改めて教えてもらえたことで、私の苦手な部分に気付きました。
巻き寿司用の丸い包丁で切るときに力を入れて切っているので、寿司を潰していたようでした。
そして、また次の出勤日も老婦人が来店されました。
棚に並べられている太巻きがあるのに「太巻き1つ」と注文され、その日から老婦人は作り置きのものではなく、「その場で作るもの」を注文して買うようになりました。
顔は相変わらず不機嫌そうなので、毎回緊張しまくる私。
そしてクレームが入って2カ月経った頃。
思ってもみないことが起こりました。
来店された老婦人が「あなた、うまくなってきたじゃない!」と微笑んでくれたのです。
続けて彼女はこう言ってくれました。
「ごめんなさいね、私ね小料理屋を経営していたのよ。体を壊してお店は畳んだけど、あなた見てると、自分の若い頃を思い出してしまって、ついついお店にまで電話してしまったわ。店長に包丁の使い方きちんと教えてあげなさいって」
本当に驚きました。
ただのクレームだと思っていたのですが、私のためを思ってくれた、言わば「愛のあるクレーム」だったのです。

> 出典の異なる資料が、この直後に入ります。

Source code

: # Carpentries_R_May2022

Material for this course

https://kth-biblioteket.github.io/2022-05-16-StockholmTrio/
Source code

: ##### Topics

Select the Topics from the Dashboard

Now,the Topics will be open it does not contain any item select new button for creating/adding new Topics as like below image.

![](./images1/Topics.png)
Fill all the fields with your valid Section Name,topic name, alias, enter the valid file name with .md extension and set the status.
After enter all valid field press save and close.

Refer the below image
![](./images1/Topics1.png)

あとから店長に尋ねると、注意されたのは店長だったそうです。
きちんと私を育てるようにと。
そして、私が上達するまで内緒にするようにと店長と約束したそうです。
「こんな不愛想な私にいつも笑顔で接客する彼女に会うことが日課なのよ」
老婦人は店長を叱った後、嬉しそうにそう話していたそうです。
優しい言葉に、自然と目から涙がこぼれました。
おかげさまで、今では太巻きが得意料理です。